• Premier determinato, decisionista…

    Gli italiani aspettavano da sempre un Presidente del Consiglio determinato e di grande influenza verso l’Europa Unita – con gli attributi, insomma; hanno sperato in un Berlusconi con queste caratteristiche ed egli era quasi riuscito nell’obiettivo; tutti ricordano, però, la reazione degli schizzinosi e gli attacchi a Berlusconi di lesa maestà verso l’Europa Unita, da parte della sinistra. Quando Berlusconi faceva la voce grossa contro l’EU veniva accusato di attentare alla sicurezza dello Stato, di essere un anti europeista e definito con qualsiasi altra locuzione che descrivesse “ignobile” e “abusiva” l’occupazione della sua poltrona. Vi era un’altra Italia e vi erano altri italiani che avrebbero preferito inorgoglirsi di un’identità autorevole e coraggiosa da grande Paese, che non si sarebbero fatti obbligare al rigido controllo europeo.
    Riuscirono a fermare Berlusconi attraverso le maniere forti che tutti sanno e attraverso le maniere subdole legate alla sua attività di imprenditore.

    Ora c’è Renzi che lo imita molto bene, ma questi non può essere fermato con attacchi diretti; l’unica via che l’Europa Unita possiede è di attaccare ciò che il Presidente del Consiglio rappresenta. La situazione potrebbe essere più grave, rispetto all’epoca di Berlusconi.

    Esattamente cinque anni fa, facendo fuori Berlusconi in ultima analisi – attraverso la questione dello spread – il nostro Paese si riprese apparentemente, dimostrando – tuttavia – anche l’esistenza di una situazione politica artificiale fomentata sull’asse Roma – Bruxelles, che qualcuno definì “golpe bianco”.
    All’isolazionismo di Renzi, si risponde ora cercando di abbandonare l’Italia al suo destino non più attraverso la valorizzazione di certi indici negativi (come è accaduto per lo spread) ma favorendo vere e proprie iniziative politico – economiche internazionali che indeboliscano il nostro Paese. Agendo da bastian contrario (Renzi), per l’Italia il rischio è molto elevato.

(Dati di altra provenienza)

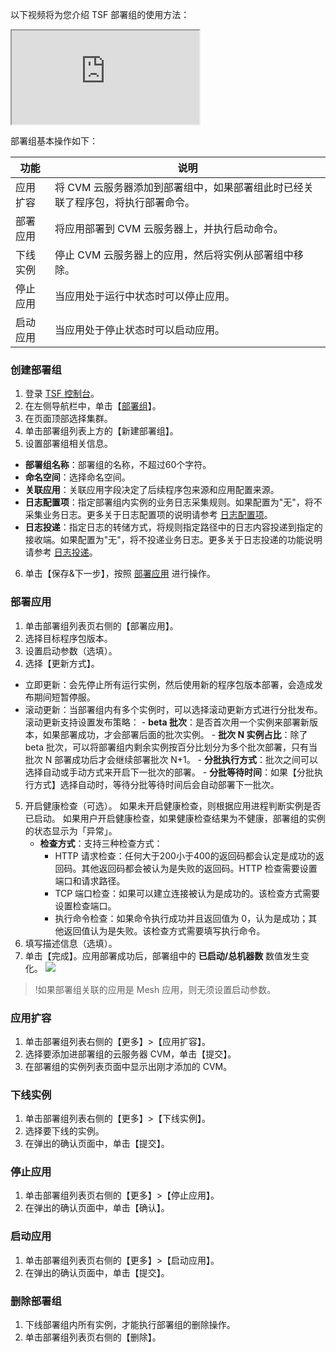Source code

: 
以下视频将为您介绍 TSF 部署组的使用方法：
<div class="doc-video-mod"><iframe src="https://cloud.tencent.com/edu/learning/quick-play/2039-24421?source=gw.doc.media&withPoster=1&notip=1"></iframe></div>

部署组基本操作如下：

|功能|说明|
|---|---|
|应用扩容|将 CVM 云服务器添加到部署组中，如果部署组此时已经关联了程序包，将执行部署命令。|
|部署应用|将应用部署到 CVM 云服务器上，并执行启动命令。|
|下线实例|停止 CVM 云服务器上的应用，然后将实例从部署组中移除。|
|停止应用|当应用处于运行中状态时可以停止应用。|
|启动应用|当应用处于停止状态时可以启动应用。|

### 创建部署组
1. 登录 [TSF 控制台](https://console.cloud.tencent.com/tsf/index)。
2. 在左侧导航栏中，单击【[部署组](https://console.cloud.tencent.com/tsf/group)】。
3. 在页面顶部选择集群。
4. 单击部署组列表上方的【新建部署组】。
5. 设置部署组相关信息。
 - **部署组名称**：部署组的名称，不超过60个字符。
 - **命名空间**：选择命名空间。
 - **关联应用**：关联应用字段决定了后续程序包来源和应用配置来源。
 - **日志配置项**：指定部署组内实例的业务日志采集规则。如果配置为"无"，将不采集业务日志。更多关于日志配置项的说明请参考 [日志配置项](https://cloud.tencent.com/document/product/649/13697)。
 - **日志投递**：指定日志的转储方式，将规则指定路径中的日志内容投递到指定的接收端。如果配置为"无"，将不投递业务日志。更多关于日志投递的功能说明请参考 [日志投递](https://cloud.tencent.com/document/product/649/43510)。
6. 单击【保存&下一步】，按照 [部署应用](#deploy) 进行操作。

<span id='deploy'></span>
### 部署应用
1. 单击部署组列表页右侧的【部署应用】。
2. 选择目标程序包版本。
3. 设置启动参数（选填）。
4. 选择【更新方式】。
 - 立即更新：会先停止所有运行实例，然后使用新的程序包版本部署，会造成发布期间短暂停服。
 - 滚动更新：当部署组内有多个实例时，可以选择滚动更新方式进行分批发布。滚动更新支持设置发布策略：
		- **beta 批次**：是否首次用一个实例来部署新版本，如果部署成功，才会部署后面的批次实例。
		- **批次 N 实例占比**：除了 beta 批次，可以将部署组内剩余实例按百分比划分为多个批次部署，只有当批次 N 部署成功后才会继续部署批次 N+1。
		- **分批执行方式**：批次之间可以选择自动或手动方式来开启下一批次的部署。
		- **分批等待时间**：如果【分批执行方式】选择自动时，等待分批等待时间后会自动部署下一批次。
5. 开启健康检查（可选）。
如果未开启健康检查，则根据应用进程判断实例是否已启动。
如果用户开启健康检查，如果健康检查结果为不健康，部署组的实例的状态显示为「异常」。
    - **检查方式**：支持三种检查方式：
		- HTTP 请求检查：任何大于200小于400的返回码都会认定是成功的返回码。其他返回码都会被认为是失败的返回码。HTTP 检查需要设置端口和请求路径。
		- TCP 端口检查：如果可以建立连接被认为是成功的。该检查方式需要设置检查端口。
		- 执行命令检查：如果命令执行成功并且返回值为 0，认为是成功；其他返回值认为是失败。该检查方式需要填写执行命令。
6. 填写描述信息（选填）。
7. 单击【完成】。应用部署成功后，部署组中的 **已启动/总机器数** 数值发生变化。
![](https://main.qcloudimg.com/raw/28d371bcbacd5562296735108e2f3a27.png)

>!如果部署组关联的应用是 Mesh 应用，则无须设置启动参数。

### 应用扩容

1. 单击部署组列表右侧的【更多】>【应用扩容】。
2. 选择要添加进部署组的云服务器 CVM，单击【提交】。
3. 在部署组的实例列表页面中显示出刚才添加的 CVM。


### 下线实例
1. 单击部署组列表右侧的【更多】>【下线实例】。
2. 选择要下线的实例。
3. 在弹出的确认页面中，单击【提交】。

### 停止应用
1. 单击部署组列表页右侧的【更多】>【停止应用】。
2. 在弹出的确认页面中，单击【确认】。

### 启动应用
1. 单击部署组列表页右侧的【更多】>【启动应用】。
2. 在弹出的确认页面中，单击【提交】。

### 删除部署组
1. 下线部署组内所有实例，才能执行部署组的删除操作。
2. 单击部署组列表页右侧的【删除】。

    Pur di far vincere il “no” al referendum, certa nostra classe politica si rende complice di questo possibile tracollo illudendo gli italiani nella convinzione che, sconfiggendo Renzi al referendum, nulla verrebbe messo a soqquadro. Si tratterebbe di italiani appartenenti a una borghesia benestante tendenzialmente protesa a divaricare le differenze e a impoverire il Paese; italiani che conservano enorme potere politico e influenza economica attraverso i loro pacchetti di voti. Pertanto, l’attacco a Renzi non è ora visto come reazione al tentativo “becero” di un anti europeista, ma di colui che opera occasionalmente con l’unico scopo di guadagnare un “si” al referendum per il quale, apparentemente, i sondaggi posizionerebbero il “no” in avanti del 3-4%.

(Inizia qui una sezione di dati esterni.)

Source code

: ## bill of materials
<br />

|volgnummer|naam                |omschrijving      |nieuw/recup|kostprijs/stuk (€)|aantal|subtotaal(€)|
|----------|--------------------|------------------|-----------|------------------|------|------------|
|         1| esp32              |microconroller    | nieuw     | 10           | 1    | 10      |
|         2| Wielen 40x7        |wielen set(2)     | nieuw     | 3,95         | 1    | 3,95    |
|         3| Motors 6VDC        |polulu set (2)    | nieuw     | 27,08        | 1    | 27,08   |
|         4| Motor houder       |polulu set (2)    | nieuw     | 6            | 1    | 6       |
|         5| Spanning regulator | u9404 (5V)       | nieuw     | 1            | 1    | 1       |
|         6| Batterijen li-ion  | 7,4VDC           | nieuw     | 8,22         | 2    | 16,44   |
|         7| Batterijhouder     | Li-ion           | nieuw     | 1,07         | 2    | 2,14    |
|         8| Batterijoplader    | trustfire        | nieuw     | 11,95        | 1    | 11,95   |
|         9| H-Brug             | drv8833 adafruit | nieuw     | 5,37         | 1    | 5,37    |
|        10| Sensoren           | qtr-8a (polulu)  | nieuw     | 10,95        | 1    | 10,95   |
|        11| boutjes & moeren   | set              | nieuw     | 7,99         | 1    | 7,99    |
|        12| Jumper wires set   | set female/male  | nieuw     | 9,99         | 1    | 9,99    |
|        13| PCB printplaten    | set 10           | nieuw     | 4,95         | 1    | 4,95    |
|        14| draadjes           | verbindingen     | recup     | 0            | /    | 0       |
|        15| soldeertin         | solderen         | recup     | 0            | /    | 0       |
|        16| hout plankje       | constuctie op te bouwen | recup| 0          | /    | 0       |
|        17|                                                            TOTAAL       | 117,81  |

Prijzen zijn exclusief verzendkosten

    Vista da lontano ed escludendo il popolo ideologicamente convinto e politicamente impegnato a favore del “si” o a favore del “no”, fra la stragrande maggioranza che non ha ancora deciso per chi votare, ci sono due italie: quella silenziosa (anche “libera” da condizionamenti e rapporti) che ha recepito benissimo il concetto elementare su Senato, Cnel e Provincie – esposto da Renzi – che voterà per il “si”; quella speranzosa, legata a qualcuno o a qualcosa, a cui poco importa degli astrusi e/o estranei concetti espressi dai loro referenti, che voterà per il “no” allo scopo di raggiungere il proprio personale e segreto obiettivo.

    La vittoria del “no” potrebbe regalare all’Italia una reazione molto negativa e persistente della Borsa, a perenne instabilità e conflitto politico e rischio incalcolabile. Se Renzi la spuntasse con il suo “si” acquisterebbe più forza in Italia e in Europa; il suo decisionismo – che in questi giorni è “a rischio elevato” – potrebbe riscattare Berlusconi (la cui politica incoerente lo pone ora dalla stessa parte dei suoi “aguzzini”) ed essere soprattutto al primo passo utile per costruire una prospettiva inestimabile e un’orgogliosa identità italiana, che negli ultimi trent’anni è andata sempre più scemando.